Making Conserves in the Weekend
This morning Rilla suggested that we have a bit of a “game jam” at a weekend activity, so we did! We’d been inspired by the speed with which we saw Photon Storm putting together a version of Atari-style breakout so we set out to come up with our own versions of the game to modify it with, based on the generalised idea of it being multiplayer and preferably collaborative. For one reason or another I couldn’t quite get to the collaborative bit, but I did manage to put together a two-player Breakout in an hour or two.

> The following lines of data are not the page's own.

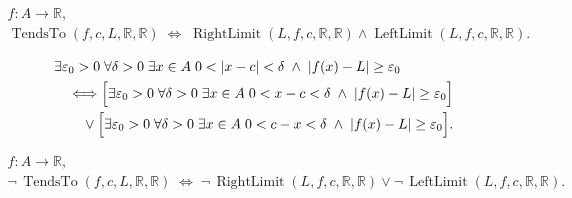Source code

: \begin{remark*}
\[
\begin{aligned}
  f\colon A\to\mathbb{R},\\
  \operatorname{TendsTo}(f,c,L,\mathbb{R},\mathbb{R})
  \;\Longleftrightarrow\;
  \operatorname{RightLimit}(L,f,c,\mathbb{R},\mathbb{R})\wedge\operatorname{LeftLimit}(L,f,c,\mathbb{R},\mathbb{R}).
\end{aligned}
\]
\end{remark*}

\begin{remark*}
\[
\begin{aligned}
&\exists\varepsilon_0>0\;\forall\delta>0\;\exists x\in A\;
  0<|x-c|<\delta\;\wedge\; |f(x)-L|\geq\varepsilon_0 \\
&\quad\Longleftrightarrow
\Bigl[\exists\varepsilon_0>0\;\forall\delta>0\;\exists x\in A\;
  0<x-c<\delta\;\wedge\; |f(x)-L|\geq\varepsilon_0\Bigr] \\
&\qquad\vee
\Bigl[\exists\varepsilon_0>0\;\forall\delta>0\;\exists x\in A\;
  0<c-x<\delta\;\wedge\; |f(x)-L|\geq\varepsilon_0\Bigr].
\end{aligned}
\]
\end{remark*}

\begin{remark*}
\[
\begin{aligned}
  f\colon A\to\mathbb{R},\\
  \neg\,\operatorname{TendsTo}(f,c,L,\mathbb{R},\mathbb{R})
  \;\Longleftrightarrow\;
  \neg\,\operatorname{RightLimit}(L,f,c,\mathbb{R},\mathbb{R})\vee\neg\,\operatorname{LeftLimit}(L,f,c,\mathbb{R},\mathbb{R}).
\end{aligned}
\]
\end{remark*}

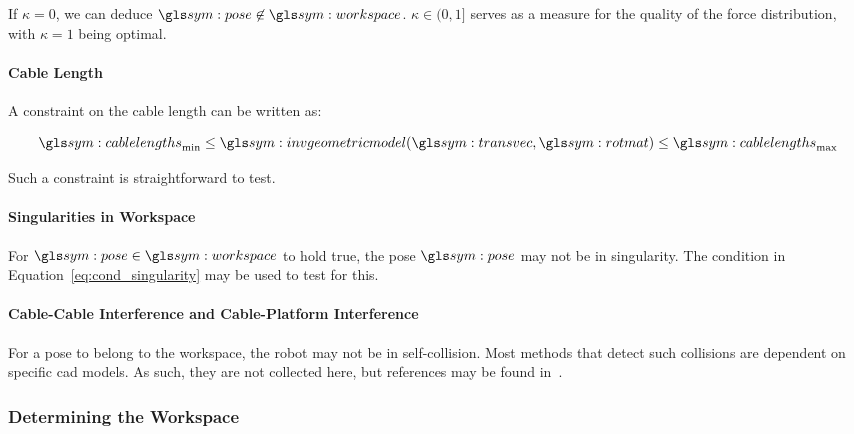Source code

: 				If	$\kappa  =	0$,  we  can  deduce  $\pose  \not\in
				\workspace$.  $\kappa \in (0, 1]$ serves as a measure for the
				quality of the force distribution, with $\kappa = 1$ being
				optimal.

			\paragraph{Cable Length}%
			\label{sec:cable_length}

				A constraint on the cable length can be written as:

				\begin{equation}
					\cablelengths_{\min}
						\leq \invgeometricmodel(\transvec, \rotmatbare)
						\leq \cablelengths_{\max}
				\end{equation}


				Such a constraint is straightforward to test.


			\paragraph{Singularities in Workspace}%
			\label{sec:singularities_in_workspace}

				For $\pose\in\workspace$ to hold true, the pose $\pose$ may not
				be in singularity. The condition in
				Equation~\ref{eq:cond_singularity} may be used to test for this.

			\paragraph{Cable-Cable Interference and Cable-Platform Interference}%
			\label{sec:cable_cable_interference_and_cable_platform_interference}

				For a pose to belong to the workspace, the robot may not be in
				self-collision. Most methods that detect such collisions are
				dependent on specific \gls{cad} models. As such, they are not
				collected here, but references may be found in~\cite[][page
				171]{bib:cdpr:cable_driven_parallel_robots_theory_and_application}.

		\subsubsection{Determining the Workspace}%
		\label{sec:determining_the_workspace}

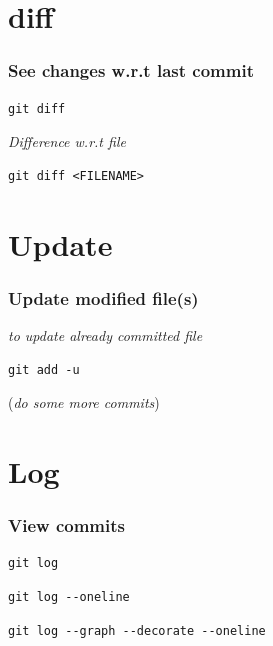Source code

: \documentclass[bigger, presentation]{beamer}
\begin{document}
\section{diff}
\label{sec-6}
\begin{frame}[fragile]
\frametitle{See changes w.r.t last commit}
\label{sec-6-1}

   

\begin{verbatim}
git diff
\end{verbatim}

   \emph{Difference w.r.t file}

\begin{verbatim}
git diff <FILENAME>
\end{verbatim}
\end{frame}
\section{Update}
\label{sec-7}
\begin{frame}[fragile]
\frametitle{Update modified file(s)}
\label{sec-7-1}

   
   \emph{to update already committed file}

\begin{verbatim}
git add -u
\end{verbatim}

   (\emph{do some more commits})
\end{frame}
\section{Log}
\label{sec-8}
\begin{frame}[fragile]
\frametitle{View commits}
\label{sec-8-1}


\begin{verbatim}
git log
\end{verbatim}


\begin{verbatim}
git log --oneline
\end{verbatim}


\begin{verbatim}
git log --graph --decorate --oneline
\end{verbatim}
\end{frame}
\end{document}
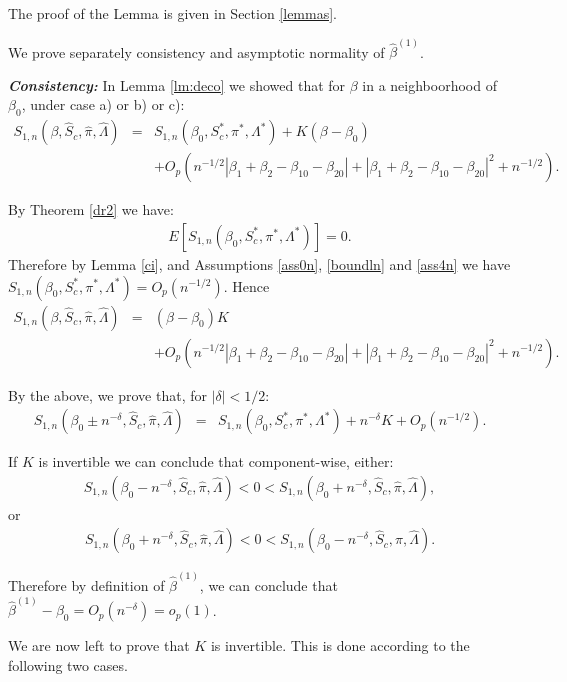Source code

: \documentclass[11pt]{article}
\newcommand{\ee}{\end{eqnarray}}
\newcommand{\eqnn}{\begin{eqnarray*}}
\newcommand{\een}{\end{eqnarray*}}
\newcommand{\be}{\begin{eqnarray}}
\begin{document}
The proof of the Lemma is given in Section \ref{lemmas}.



We prove separately consistency and asymptotic normality of $\hat \beta^{(1)}$.

\textbf{\emph{Consistency:}}
In Lemma \ref{lm:deco} we showed that for ${\beta}$ in a neighboorhood of ${\beta}_0$, under case a) or b) or c):
\eqnn
{S}_{1,n}(\beta, \hat S_c,  \hat \pi, \hat \Lambda)&=&{S}_{1,n}(\beta_0, S^{*}_c,  \pi^{*}, \Lambda^{*})+{K}({\beta}-{\beta}_0)\\
&&+O_p\left(n^{-1/2}\left|\beta_1+\beta_2-\beta_{10}-\beta_{20}\right|+\left|\beta_1+\beta_2-\beta_{10}-\beta_{20}\right|^2+n^{-1/2}\right).\een


By Theorem \ref{dr2} we have: 
\eqnn
E\left[{S}_{1,n}(\beta_0, S^{*}_c,  \pi^{*}, \Lambda^{*})\right]={0}.
\een
Therefore by Lemma \ref{ci}, and Assumptions \ref{ass0n}, \ref{boundln} and \ref{ass4n} we have $S_{1,n}(\beta_0, S^{*}_c,  \pi^{*}, \Lambda^{*})=O_p(n^{-1/2})$.
Hence
\be\label{decocs}
{S}_{1,n}(\beta, \hat S_c,  \hat \pi, \hat \Lambda)&=&({\beta}-{\beta}_0){K}\\
&&+O_p\left(n^{-1/2}\left|\beta_1+\beta_2-\beta_{10}-\beta_{20}\right|+\left|\beta_1+\beta_2-\beta_{10}-\beta_{20}\right|^2+n^{-1/2}\right).\nonumber\ee


By the above, we prove that, for $|\delta|<1/2$:
\eqnn
{S}_{1,n}(\beta_0\pm n^{-\delta}, \hat S_c,  \hat \pi, \hat \Lambda)&=&{S}_{1,n}(\beta_0, S^{*}_c,  \pi^{*}, \Lambda^{*})+n^{-\delta}{K}+O_p(n^{-1/2}).
\een

If ${K}$ is invertible we can conclude that component-wise, either: 
\eqnn
{S}_{1,n}(\beta_0- n^{-\delta}, \hat S_c,  \hat \pi, \hat \Lambda)<{0}<{S}_{1,n}(\beta_0+n^{-\delta}, \hat S_c,  \hat \pi, \hat \Lambda),
\een
or
\eqnn
{S}_{1,n}(\beta_0+ n^{-\delta}, \hat S_c,  \hat \pi, \hat \Lambda)<{0}<{S}_{1,n}(\beta_0-n^{-\delta}, \hat S_c,  \hat \pi, \hat \Lambda).
\een

Therefore by definition of $\hat \beta^{(1)}$, we can conclude that $\hat \beta^{(1)}-{\beta}_0=O_p(n^{-\delta})=o_p(1)$.

We are now left to prove that ${K}$ is invertible. %
This is done according to %
the following two cases.
\end{document}
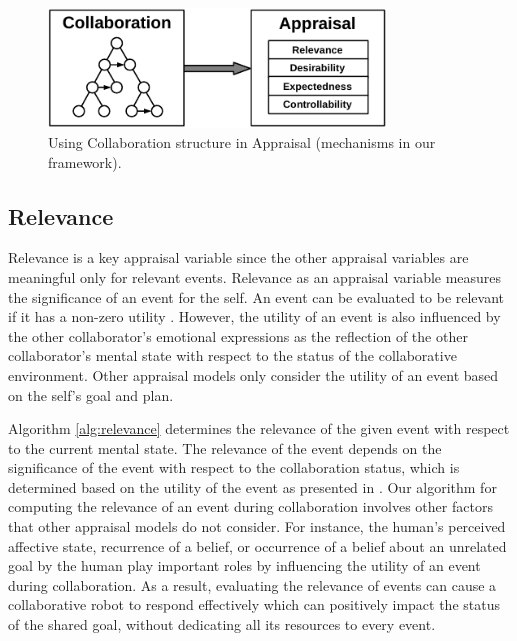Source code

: \documentclass[12pt]{report}
\begin{document}
\begin{figure}[t]
  \centering
  \includegraphics[width=0.8\textwidth]{figure/appraisal-collaboration-croped.pdf}
  \caption{Using Collaboration structure in Appraisal (mechanisms in our
  framework).}
  \label{fig:appraisal-collaboration}
\end{figure}

\subsection{Relevance}
\label{sec:relevance}
Relevance is a key appraisal variable since the other appraisal variables
are meaningful only for relevant events. Relevance as an appraisal variable
measures the significance of an event for the self. An event can be evaluated to
be relevant if it has a non-zero utility \cite{marsella:ema-process-model}.
However, the utility of an event is also influenced by the other collaborator's
emotional expressions as the reflection of the other collaborator's mental state
with respect to the status of the collaborative environment. Other appraisal
models only consider the utility of an event based on the self's goal and plan.

Algorithm \ref{alg:relevance} determines the relevance of the given event with
respect to the current mental state. The relevance of the event depends on the
significance of the event with respect to the collaboration status, which is
determined based on the utility of the event as presented in
\cite{gratch:domain-independent,marsella:ema-process-model}. Our algorithm for
computing the relevance of an event during collaboration involves other factors
that other appraisal models do not consider. For instance, the human's
perceived affective state, recurrence of a belief, or occurrence of a belief about an
unrelated goal by the human play important roles by influencing the utility
of an event during collaboration. As a result, evaluating the relevance of
events can cause a collaborative robot to respond effectively which can
positively impact the status of the shared goal, without dedicating all its
resources to every event.
\end{document}
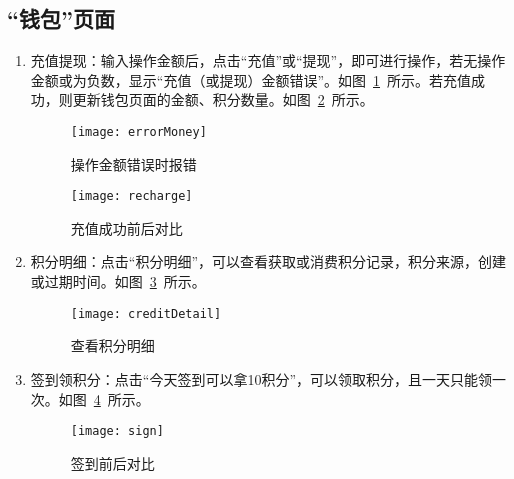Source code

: \subsection{“钱包”页面}
\begin{enumerate}
\item {充值提现}：输入操作金额后，点击“充值”或“提现”，即可进行操作，若无操作金额或为负数，显示“充值（或提现）金额错误”。如图~\ref{fig:errorMoney}~所示。若充值成功，则更新钱包页面的金额、积分数量。如图~\ref{fig:recharge}~所示。
\begin{figure}[htbp]
    \centering
    \texttt{[image: errorMoney]}
    \caption{操作金额错误时报错}\label{fig:errorMoney}
\end{figure}
\begin{figure}[htbp]
    \centering
    \texttt{[image: recharge]}
    \caption{充值成功前后对比}\label{fig:recharge}
\end{figure} 
\item {积分明细}：点击“积分明细”，可以查看获取或消费积分记录，积分来源，创建或过期时间。如图~\ref{fig:creditDetail}~所示。
\begin{figure}[htbp]
    \centering
    \texttt{[image: creditDetail]}
    \caption{查看积分明细}\label{fig:creditDetail}
\end{figure} 
\item {签到领积分}：点击“今天签到可以拿10积分”，可以领取积分，且一天只能领一次。如图~\ref{fig:sign}~所示。
\begin{figure}[htbp]
    \centering
    \texttt{[image: sign]}
    \caption{签到前后对比}\label{fig:sign}
\end{figure} 
\end{enumerate}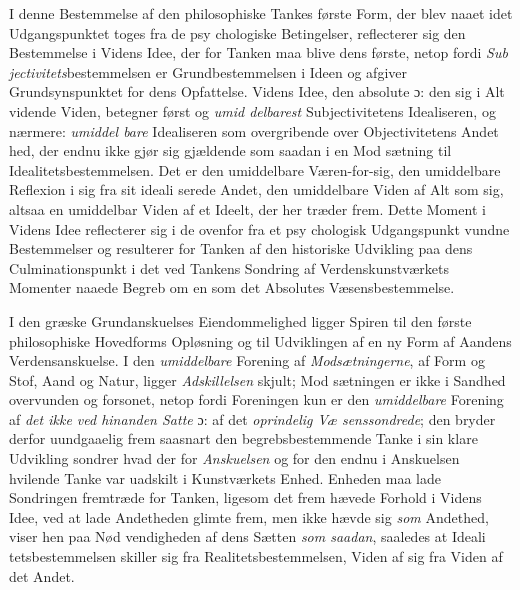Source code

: I denne Bestemmelse af den philosophiske Tankes første
Form, der blev naaet idet Udgangspunktet toges fra de psy\-%
chologiske Betingelser, reflecterer sig den Bestemmelse i Videns
Idee, der for Tanken maa blive dens første, netop fordi \emph{Sub\-%
jectivitets}bestemmelsen er Grundbestemmelsen i Ideen og
afgiver Grundsynspunktet for dens Opfattelse. Videns Idee, den
absolute ɔ: den sig i Alt vidende Viden, betegner først og \emph{umid\-%
delbarest} Subjectivitetens Idealiseren, og nærmere: \emph{umiddel\-%
bare} Idealiseren som overgribende over Objectivitetens Andet\-%
hed, der endnu ikke gjør sig gjældende som saadan i en Mod\-%
sætning til Idealitetsbestemmelsen. Det er den umiddelbare
Væren-for-sig, den umiddelbare Reflexion i sig fra sit ideali\-%
serede Andet, den umiddelbare Viden af Alt som sig, altsaa en
umiddelbar Viden af et Ideelt, der her træder frem. Dette
Moment i Videns Idee reflecterer sig i de ovenfor fra et psy\-%
chologisk Udgangspunkt vundne Bestemmelser og resulterer for
Tanken af den historiske Udvikling paa dens Culminationspunkt
i det ved Tankens Sondring af Verdenskunstværkets Momenter
naaede Begreb om en  som det Absolutes
Væsensbestemmelse.

I den græske Grundanskuelses Eiendommelighed ligger
Spiren til den første philosophiske Hovedforms Opløsning og
til Udviklingen af en ny Form af Aandens Verdensanskuelse.
I den \emph{umiddelbare} Forening af \emph{Modsætningerne}, af Form
og Stof, Aand og Natur, ligger \emph{Adskillelsen} skjult; Mod\-%
sætningen er ikke i Sandhed overvunden og forsonet, netop
fordi Foreningen kun er den \emph{umiddelbare} Forening af \emph{det
ikke ved hinanden Satte} ɔ: af det \emph{oprindelig Væ\-%
senssondrede}; den bryder derfor uundgaaelig frem saasnart
den begrebsbestemmende Tanke i sin klare Udvikling sondrer
hvad der for \emph{Anskuelsen} og for den endnu i Anskuelsen
hvilende Tanke var uadskilt i Kunstværkets Enhed. Enheden
maa lade Sondringen fremtræde for Tanken, ligesom det frem\-%
hævede Forhold i Videns Idee, ved at lade Andetheden glimte
frem, men ikke hævde sig \emph{som} Andethed, viser hen paa Nød\-%
vendigheden af dens Sætten \emph{som saadan}, saaledes at Ideali\-%
tetsbestemmelsen skiller sig fra Realitetsbestemmelsen, Viden
af sig fra Viden af det Andet.

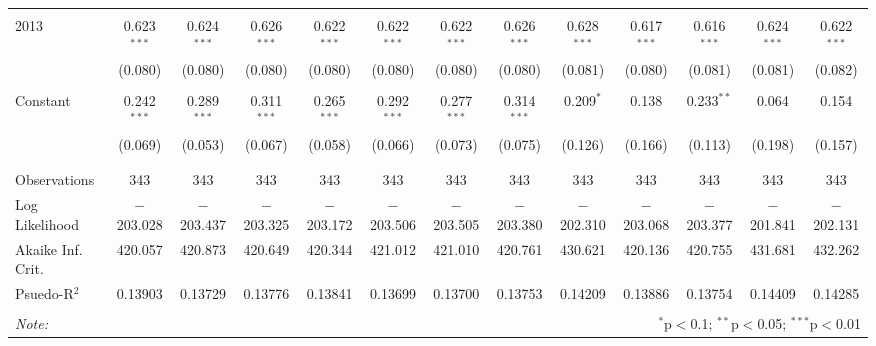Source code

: \begin{table}[H]
\begin{adjustbox}{width=\textwidth}
\begin{tabular}{@{\extracolsep{5pt}}lcccccccccccc}
  & & & & & & & & & & & & \\ 
 2013 & 0.623$^{***}$ & 0.624$^{***}$ & 0.626$^{***}$ & 0.622$^{***}$ & 0.622$^{***}$ & 0.622$^{***}$ & 0.626$^{***}$ & 0.628$^{***}$ & 0.617$^{***}$ & 0.616$^{***}$ & 0.624$^{***}$ & 0.622$^{***}$ \\ 
  & (0.080) & (0.080) & (0.080) & (0.080) & (0.080) & (0.080) & (0.080) & (0.081) & (0.080) & (0.081) & (0.081) & (0.082) \\ 
  & & & & & & & & & & & & \\ 
 Constant & 0.242$^{***}$ & 0.289$^{***}$ & 0.311$^{***}$ & 0.265$^{***}$ & 0.292$^{***}$ & 0.277$^{***}$ & 0.314$^{***}$ & 0.209$^{*}$ & 0.138 & 0.233$^{**}$ & 0.064 & 0.154 \\ 
  & (0.069) & (0.053) & (0.067) & (0.058) & (0.066) & (0.073) & (0.075) & (0.126) & (0.166) & (0.113) & (0.198) & (0.157) \\ 
  & & & & & & & & & & & & \\ 
\hline \\[-1.8ex] 
Observations & 343 & 343 & 343 & 343 & 343 & 343 & 343 & 343 & 343 & 343 & 343 & 343 \\ 
Log Likelihood & $-$203.028 & $-$203.437 & $-$203.325 & $-$203.172 & $-$203.506 & $-$203.505 & $-$203.380 & $-$202.310 & $-$203.068 & $-$203.377 & $-$201.841 & $-$202.131 \\ 
Akaike Inf. Crit. & 420.057 & 420.873 & 420.649 & 420.344 & 421.012 & 421.010 & 420.761 & 430.621 & 420.136 & 420.755 & 431.681 & 432.262 \\ 
Psuedo-R$^{2}$ & 0.13903 & 0.13729 & 0.13776 & 0.13841 & 0.13699 & 0.13700 & 0.13753 & 0.14209 & 0.13886 & 0.13754 & 0.14409 & 0.14285 \\
\hline 
\hline \\[-1.8ex] 
\textit{Note:}  & \multicolumn{12}{r}{$^{*}$p$<$0.1; $^{**}$p$<$0.05; $^{***}$p$<$0.01} \\ 
\end{tabular} 
\end{adjustbox}
\end{table} 
  
  
  
  
  
  
  
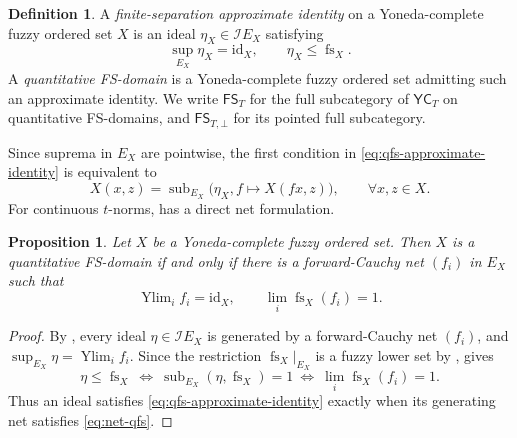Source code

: \documentclass[preprint,3p,times]{elsarticle}
\newtheorem{proposition}[proposition]{Proposition}
\theoremstyle{definition}
\newtheorem{definition}[definition]{Definition}
\theoremstyle{remark}
\newcommand{\I}{\mathcal{I}}
\newcommand{\FS}{\mathsf{FS}}
\newcommand{\YC}{\mathsf{YC}}
\newcommand{\id}{\mathrm{id}}
\newcommand{\supop}{\operatorname{sup}}
\newcommand{\fs}{\operatorname{fs}}
\newcommand{\Ylim}{\operatorname{Ylim}}
\newcommand{\subdeg}{\operatorname{sub}}
\numberwithin{equation}{section}
\begin{document}
\begin{definition}\label{def:qfs}
A \emph{finite-separation approximate identity} on a Yoneda-complete fuzzy ordered set \(X\) is an ideal \(\eta_X\in\I E_X\) satisfying
\begin{equation}\label{eq:qfs-approximate-identity}
  \supop_{E_X}\eta_X=\id_X,
  \qquad
  \eta_X\leq\fs_X.
\end{equation}
A \emph{quantitative FS-domain} is a Yoneda-complete fuzzy ordered set admitting such an approximate identity. We write \(\FS_T\) for the full subcategory of \(\YC_T\) on quantitative FS-domains, and \(\FS_{T,\bot}\) for its pointed full subcategory. 
\end{definition}

Since suprema in \(E_X\) are pointwise, the first condition in \eqref{eq:qfs-approximate-identity} is equivalent to
\begin{equation}\label{eq:identity-colimit-pointwise}
  X(x,z)=\subdeg_{E_X}\bigl(\eta_X,f\mapsto X(fx,z)\bigr)
  ,\qquad \forall x,z\in X.
\end{equation}
For continuous \(t\)-norms,  has a direct net formulation.

\begin{proposition}\label{prop:net-qfs}
Let \(X\) be a Yoneda-complete fuzzy ordered set. Then \(X\) is a quantitative FS-domain if and only if there is a forward-Cauchy net \((f_i)\) in \(E_X\) such that
\begin{equation}\label{eq:net-qfs}
  \Ylim_i f_i=\id_X,
  \qquad
  \lim_i\fs_X(f_i)=1.
\end{equation}
\end{proposition}

\begin{proof}
By , every ideal
\(\eta\in\I E_X\) is generated by a forward-Cauchy net \((f_i)\), and
\(\supop_{E_X}\eta=\Ylim_i f_i\).
Since the restriction \(\fs_X|_{E_X}\) is a fuzzy lower set by ,
 gives
\[
 \eta\leq\fs_X
 \ \Longleftrightarrow\
 \subdeg_{E_X}(\eta,\fs_X)=1
 \ \Longleftrightarrow\
 \lim_i\fs_X(f_i)=1.
\]
Thus an ideal satisfies \eqref{eq:qfs-approximate-identity} exactly when
its generating net satisfies \eqref{eq:net-qfs}.
\end{proof}
\end{document}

It was pretty liberating trying to just make something extremely simply, and it was a great moment when I realised that the bricks themselves could be controlled by one of the characters. From there, making the game was eerily simple, since Flixel in particular makes a bunch of things very straightforward. Couple of tweaks and there it was, pretty much, with some small decisions about how to handle oddities like the ball weirdly getting pushed off the screen by Flixel’s collision detection and so on. A working game.
Playtested it a tiny bit at Gordon’s place and found out that the bricks were ridiculously overpowered, which is in itself, a hilarious thing to say about Breakout. With the help of Gordon, Rilla, and Tue, decided that the bricks should have the corresponding disadvantage of mass: being slow. That helps a lot in terms of not being able to so easily just sling the ball off at awkward angles at the beginning of the game, while allowing the bricks to be more versatile and speedy toward the end – it turns into Pong where one person’s paddle is dissolving.
The overall experience was interesting because it felt like another odd step into game making “authenticity”. I’m always amazed when people like Terry Cavanagh and Increpare churn out games like nobody’s business, just casually as if they were making a sandwich. So it’s nice to have at least sort of accomplished something along those lines and felt how it can be quite satisfying. It was a welcome distraction from the “larger” project of Epic Sax Game for instance, which still has a ways to go before it’s ready (though hopefully not a huge amount).
I suspect that these little jams might form a more regular part of life. Rilla’s working on a more sophisticated, collaborative multiplayer version of Breakout as well, so will be interesting to see where she takes that.